Friday 20 February 2026 07:26
Rachel Reeves has secured a record-breaking loan reprieve in new data that emerged before the Chancellor delivered his Spring Statement in March.
The Treasury ran a surplus of £30.4 billion in January, according to new figures from the Office for National Statistics (ONS), after a surge in tax receipts.
The figure is £15.9 million higher than the January 2025 figure and £6.3 billion above the Office for Budget Responsibility (OBR) forecast for November 2025.
Capital gains tax receipts hit a record high in January, with total receipts rising £7 billion to £17 billion, in a sign fears over future tax rises may have triggered sharp asset sales.
“January – traditionally a strong month for self-assessed tax receipts – saw the highest surplus since monthly records began,” said Grant Fitzner, chief economist at the ONS.
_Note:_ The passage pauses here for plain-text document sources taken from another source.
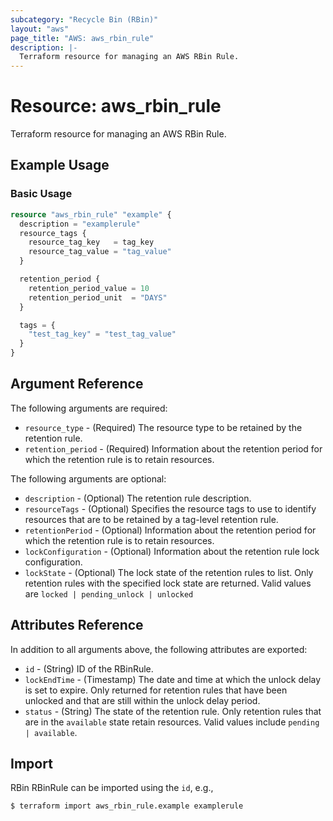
 ```yaml
---
subcategory: "Recycle Bin (RBin)"
layout: "aws"
page_title: "AWS: aws_rbin_rule"
description: |-
  Terraform resource for managing an AWS RBin Rule.
---
```


# Resource: aws_rbin_rule

Terraform resource for managing an AWS RBin Rule.

## Example Usage

### Basic Usage

```terraform
resource "aws_rbin_rule" "example" {
  description = "examplerule"
  resource_tags {
    resource_tag_key   = tag_key
    resource_tag_value = "tag_value"
  }

  retention_period {
    retention_period_value = 10
    retention_period_unit  = "DAYS"
  }

  tags = {
    "test_tag_key" = "test_tag_value"
  }
}
```

## Argument Reference

The following arguments are required:

* `resource_type` - (Required) The resource type to be retained by the retention rule.
* `retention_period` - (Required) Information about the retention period for which the retention rule is to retain resources.

The following arguments are optional:

* `description` - (Optional) The retention rule description.
* `resourceTags` - (Optional) Specifies the resource tags to use to identify resources that are to be retained by a tag-level retention rule.
* `retentionPeriod` - (Optional) Information about the retention period for which the retention rule is to retain resources.
* `lockConfiguration` - (Optional) Information about the retention rule lock configuration.
* `lockState` - (Optional) The lock state of the retention rules to list. Only retention rules with the specified lock state are returned. Valid values are `locked | pending_unlock | unlocked`

## Attributes Reference

In addition to all arguments above, the following attributes are exported:

* `id` - (String) ID of the RBinRule.
* `lockEndTime` - (Timestamp) The date and time at which the unlock delay is set to expire. Only returned for retention rules that have been unlocked and that are still within the unlock delay period.
* `status` - (String) The state of the retention rule. Only retention rules that are in the `available` state retain resources. Valid values include `pending | available`.

## Import

RBin RBinRule can be imported using the `id`, e.g.,

```
$ terraform import aws_rbin_rule.example examplerule
```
Loans for the financial year to January 2026 stood at £112.1 million, around 11.5 per cent lower than in the same 10-month period last year. Although this is still the fifth highest loan record in April to January.
Meanwhile, total public sector spending increased by £900 million from January 2025 to £112.7 billion. This was largely due to a decrease in interest rates on central government debt.
In January, figures for the end of 2025 showed total borrowing costs for the financial year had reached £140.4 billion, topping the Office for Budget Responsibility (OBR) forecast of £138.3 billion.
This comes despite borrowing figures for December coming in below City analyst estimates.
Reeves’ fiscal rules have faced intense scrutiny
Reeves has sought to trumpet his self-imposed fiscal rules – which require tax revenues to pay for day-to-day spending rather than borrowing – as a means of stability for the British economy.
But criticism of the rules is growing, and economists at the Institute for Fiscal Studies (IFS) say the structure will pave the way for “fake” policy changes, thereby increasing volatility in the economy.
“This framework achieves neither sustainable public finances nor financial market credibility,” wrote Ben Zaranko, economist at IFS.
The IFS says “the current balance is producing dysfunction so the time has come” to try something new.
They called for radical reform of the post-2029 Parliament, with the Chancellor delivering a landmark speech outlining broad fiscal objectives in narrative rather than fixed form.
Reeves has consistently said that his fiscal rules are “non-negotiable” and criticized his predecessor for acting “recklessly” with public finances.
The Chancellor will deliver his Spring Statement on March 3 2026, where reports suggest the Treasury hopes to downplay the event in a bid not to disrupt bond markets and send borrowing costs higher.